I am trying to find rational solutions to the equation $x^y=y^x$, but I'm unsure if my solution is right (especially the first paragraph below). Here is my attempted solution (I've excluded the trivial case $x=y$).
We first show that any rational root must also be an integral root. To do so, consider $\mathcal F_b(x)=x^a-a^b$ for a parameter $b$ and constant $a$. By the rational root theorem, if $x=p/q$, $(p,q)=1$ is a rational root, then $q\mid 1$, hence $q=\pm 1$, and any root of $\mathcal F_b$ is integral, regardless of $b$. Since $x^y-y^x=\mathcal F_x(x)$, this conclusion applies as well.
Now we consider the case where $x,y>0$. Note that $x^y=y^x$ exactly when $y\ln x=x\ln y$ and $y/\ln y=x/\ln x$. Let $f(x)=x/\ln x$, so we have $f(x)=f(y)$. The derivative of this function is $f'(x)=(\ln x-1)/(\ln x)^2$, whose unique root is $x=e$. Thus on the open interval $(0,e)$, $f$ is monotonously decreasing, and on $(e,\infty)$ it is increasing. It is immediate that we cannot have $f(x)=f(y)$ if both $x$ and $y$ are on $(e,\infty)$ or $(0,e)$, thus exactly one of them is on $(0,e)$. Since they are positive integers, without loss of generality assume that $x>y$, so $y=1$ or $y=2$. If $y=1$ then $x=1$ but $x\neq y$, a contradiction. If $y=2$ then $x=4$. Likewise we also have the solutions $y=4$, $x=2$.
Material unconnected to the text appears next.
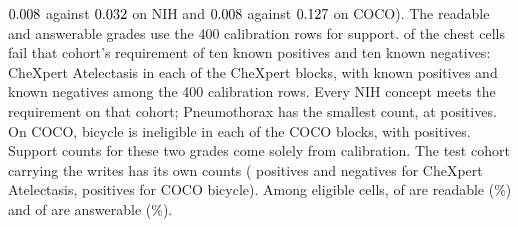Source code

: $\cfConnWqqNih$ against $\cfPrimWqqNih$ on NIH and $\cfConnWqqCoco$ against $\cfPrimWqqCoco$ on COCO). The readable and answerable grades use the 400 calibration rows for support. \cfSupportInelChest{} of the \cfChestCellsN{} chest cells fail that cohort's requirement of ten known positives and ten known negatives: CheXpert Atelectasis in each of the \cfSupportInelChexBlocks{} CheXpert blocks, with \cfCalChexInelPos{} known positives and \cfCalChexInelNeg{} known negatives among the 400 calibration rows. Every NIH concept meets the requirement on that cohort; Pneumothorax has the smallest count, at \cfCalNihMinPos{} positives. On COCO, bicycle is ineligible in each of the \cfSupportInelCocoBlocks{} COCO blocks, with \cfCalCocoInelPos{} positives. Support counts for these two grades come solely from calibration. The test cohort carrying the writes has its own counts (\cfTestChexInelPos{} positives and \cfTestChexInelNeg{} negatives for CheXpert Atelectasis, \cfTestCocoInelPos{} positives for COCO bicycle). Among eligible cells, \cfSupportReadableChest{} of \cfSupportReadableNChest{} are readable (\cfSupportReadablePctChest\%) and \cfSupportAnswerableChest{} of \cfSupportAnswerableNChest{} are answerable (\cfSupportAnswerablePctChest\%).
Then, we consider $x,y<0$. Then let us make the change of coordinates $x=-x'$ and $y=-y'$ with $x',y'>0$ to obtain $$ x^y=y^x\iff > (-x')^{-y'}=(-y')^{-x'} \iff (-x')^{y'}=(-y')^{x'}.$$ If exactly one of $x',y'$ is odd, then the signs on both sides are different, a contradiction. Hence they have the same parity. If both are even, then $(x',y')=(2,4),(4,2)$ since the equation reduces to the previous case; and hence $(x,y)=(-2,-4),(-4,-2)$. If both are odd, the same thing occurs, but neither of our two roots satisfy the supposition that both $x,y$ are odd. Hence there is no solution in this case.
Finally, we consider $x>0>y$ (the case $y>0>x$ is identically discussed). Considering signs at both sides of the equation $x^y=y^x$, we immediately have that $x$ is even. Make the change of coordinates $y=-y'$, and use that $x$ is even to get $x^{-y'}=(y')^x$. Notice that $(y')^x$ is a positive integer, hence $x^{-y'}$ is a positive integer as well. Thus $x^{-y'}\geq1\implies x^{y'}\leq 1$, and since $x,y'$ are positive integers, we must have $x=1$ or $y'=y=0$. If $x=1$, we have $1^y=y^1$, hence $y=1$. But $x\neq y$, a contradiction. If $y=0$, then $x^0=0^x$ and $1=0$, a contradiction. So there is no solution in this case.
Combining the three cases, our solutions are $(2,4),(-2,-4),(4,2),(-4,-2)$.
I'll restrict my comments to the first paragraph, which has a substantial gap. The rational root theorem applies to polynomials, requiring that powers of the variable be nonnegative integers. You can address this by inserting a step.
"Suppose $x = p/q$, $y = u/v$, with $p,q,u,v \in \mathbb{Z}$ and both $(p,q) = 1$ and $(u,v) = 1$, is a solution to $x^y = y^x$. Then $p,q,u,v$ are a solution to $((p/q)^{u/v})^{qv} = ((u/v)^{p/q})^{qv}$. More simply, $(p/q)^{qu} = (u/v)^{pv}$."
Now the exponents are rational, but we aren't quite done converting entirely to integers.
"Then we clear denominators: $q^{qu} v^{pv} (p/q)^{qu} = q^{qu} v^{pv} (u/v)^{pv}$, so $v^{pv} p^{qu} = q^{qu} u^{pv}$ has a solution in integers if $x^y = y^x$ has a solution in rationals."
You can attempt to continue as you have. The additional variables make it likely that you can find the rest of the many, many rational solutions. Note that at most one of $x$ or $y$ is negative, which allows you to place constraints on the signs of $p,q,u,v$ to ensure that $v^{pv} p^{qu} = q^{qu} u^{pv}$ has a non-negative power on whichever variable you choose to make the variable of your polynomial. (There will be a few cases, but not too many.) Skimming your argument, you will have to make several subsequent adjustments and I haven't dug into the details enough to see if your method can complete the argument.